-- WORK TO BE COMPLETED --
Line by line, please look for the word "tasks" in the following records, then copy each line you find it in.

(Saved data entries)
§ §
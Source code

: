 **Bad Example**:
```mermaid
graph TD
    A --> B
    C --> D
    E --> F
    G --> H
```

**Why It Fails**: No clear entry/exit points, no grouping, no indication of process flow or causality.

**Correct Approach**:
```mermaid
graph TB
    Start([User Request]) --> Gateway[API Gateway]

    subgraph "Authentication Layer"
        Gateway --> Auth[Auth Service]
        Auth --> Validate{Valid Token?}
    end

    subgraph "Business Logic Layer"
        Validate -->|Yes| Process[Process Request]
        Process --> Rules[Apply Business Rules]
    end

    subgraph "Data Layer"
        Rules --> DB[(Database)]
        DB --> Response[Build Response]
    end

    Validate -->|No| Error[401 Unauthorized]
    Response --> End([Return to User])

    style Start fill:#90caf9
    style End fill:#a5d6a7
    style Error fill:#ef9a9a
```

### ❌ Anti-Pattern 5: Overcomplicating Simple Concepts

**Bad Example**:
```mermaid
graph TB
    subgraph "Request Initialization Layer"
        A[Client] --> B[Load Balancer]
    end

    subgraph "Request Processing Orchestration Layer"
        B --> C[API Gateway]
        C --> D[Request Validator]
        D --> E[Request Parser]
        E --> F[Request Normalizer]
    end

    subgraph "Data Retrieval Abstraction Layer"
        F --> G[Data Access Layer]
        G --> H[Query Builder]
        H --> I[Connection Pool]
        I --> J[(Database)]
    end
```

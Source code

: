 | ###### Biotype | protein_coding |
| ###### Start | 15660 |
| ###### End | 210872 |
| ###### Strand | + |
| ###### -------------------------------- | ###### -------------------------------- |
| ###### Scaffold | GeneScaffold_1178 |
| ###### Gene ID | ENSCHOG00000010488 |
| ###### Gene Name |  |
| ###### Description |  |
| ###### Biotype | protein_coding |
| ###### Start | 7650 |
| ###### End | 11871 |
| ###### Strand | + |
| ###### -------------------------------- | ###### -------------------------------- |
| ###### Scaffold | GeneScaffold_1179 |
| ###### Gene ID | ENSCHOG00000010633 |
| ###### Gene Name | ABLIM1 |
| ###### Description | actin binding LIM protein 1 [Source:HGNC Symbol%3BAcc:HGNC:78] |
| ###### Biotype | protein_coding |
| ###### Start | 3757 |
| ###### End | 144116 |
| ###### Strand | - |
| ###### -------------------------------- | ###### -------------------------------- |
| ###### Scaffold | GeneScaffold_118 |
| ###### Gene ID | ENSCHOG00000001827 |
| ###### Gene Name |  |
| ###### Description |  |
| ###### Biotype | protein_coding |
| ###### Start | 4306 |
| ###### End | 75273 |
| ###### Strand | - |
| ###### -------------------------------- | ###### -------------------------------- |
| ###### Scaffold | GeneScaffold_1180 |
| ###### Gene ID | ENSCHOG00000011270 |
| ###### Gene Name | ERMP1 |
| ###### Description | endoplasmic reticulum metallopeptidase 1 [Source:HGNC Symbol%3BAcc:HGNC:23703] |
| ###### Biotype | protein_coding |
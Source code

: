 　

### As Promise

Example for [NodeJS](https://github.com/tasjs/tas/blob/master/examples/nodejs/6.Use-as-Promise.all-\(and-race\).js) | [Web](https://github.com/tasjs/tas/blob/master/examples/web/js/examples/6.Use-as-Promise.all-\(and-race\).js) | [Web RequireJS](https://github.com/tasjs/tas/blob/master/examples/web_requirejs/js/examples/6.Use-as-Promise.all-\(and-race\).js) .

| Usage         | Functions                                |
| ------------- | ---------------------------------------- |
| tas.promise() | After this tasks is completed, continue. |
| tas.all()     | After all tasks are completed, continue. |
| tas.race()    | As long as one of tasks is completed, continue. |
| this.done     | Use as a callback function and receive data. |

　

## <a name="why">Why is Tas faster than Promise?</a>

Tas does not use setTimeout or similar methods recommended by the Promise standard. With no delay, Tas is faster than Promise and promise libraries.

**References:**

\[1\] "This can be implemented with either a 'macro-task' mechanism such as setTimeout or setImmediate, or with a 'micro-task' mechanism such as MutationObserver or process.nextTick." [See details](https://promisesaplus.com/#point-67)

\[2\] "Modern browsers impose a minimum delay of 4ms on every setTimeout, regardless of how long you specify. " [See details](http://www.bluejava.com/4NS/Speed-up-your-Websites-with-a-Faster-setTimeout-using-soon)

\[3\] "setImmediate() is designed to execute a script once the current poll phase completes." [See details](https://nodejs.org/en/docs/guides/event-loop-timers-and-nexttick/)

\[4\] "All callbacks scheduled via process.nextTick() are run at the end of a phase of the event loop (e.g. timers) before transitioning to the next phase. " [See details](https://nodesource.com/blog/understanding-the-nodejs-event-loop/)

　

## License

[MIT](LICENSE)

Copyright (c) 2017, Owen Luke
§ §
-- SOLUTION FOR THIS EXERCISE --
| tas.promise() | After this tasks is completed, continue. |
| tas.all()     | After all tasks are completed, continue. |
| tas.race()    | As long as one of tasks is completed, continue. |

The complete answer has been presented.